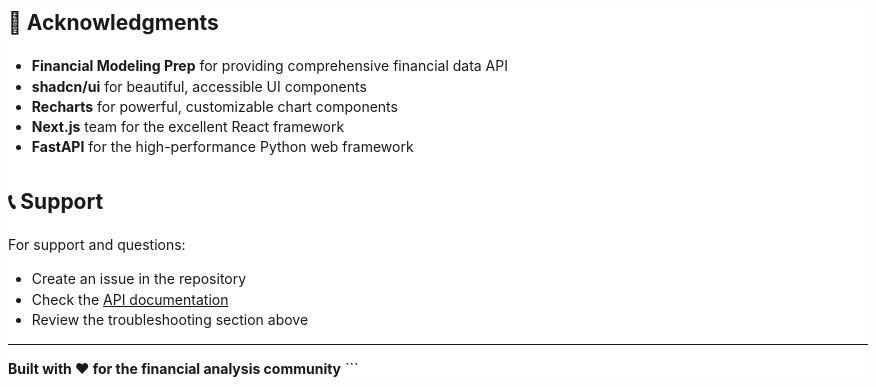 ## 🙏 Acknowledgments

- **Financial Modeling Prep** for providing comprehensive financial data API
- **shadcn/ui** for beautiful, accessible UI components
- **Recharts** for powerful, customizable chart components
- **Next.js** team for the excellent React framework
- **FastAPI** for the high-performance Python web framework

## 📞 Support

For support and questions:
- Create an issue in the repository
- Check the [API documentation](http://localhost:8000/docs)
- Review the troubleshooting section above

---

**Built with ❤️ for the financial analysis community**
\`\`\`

WORK TASK — Write out, exactly as shown, only the lines running from the one that contains "- **Next.js** team" to the last line above.

SOLUTION TO THIS PROBLEM —
- **Next.js** team for the excellent React framework
- **FastAPI** for the high-performance Python web framework

## 📞 Support

For support and questions:
- Create an issue in the repository
- Check the [API documentation](http://localhost:8000/docs)
- Review the troubleshooting section above

---

**Built with ❤️ for the financial analysis community**
\`\`\`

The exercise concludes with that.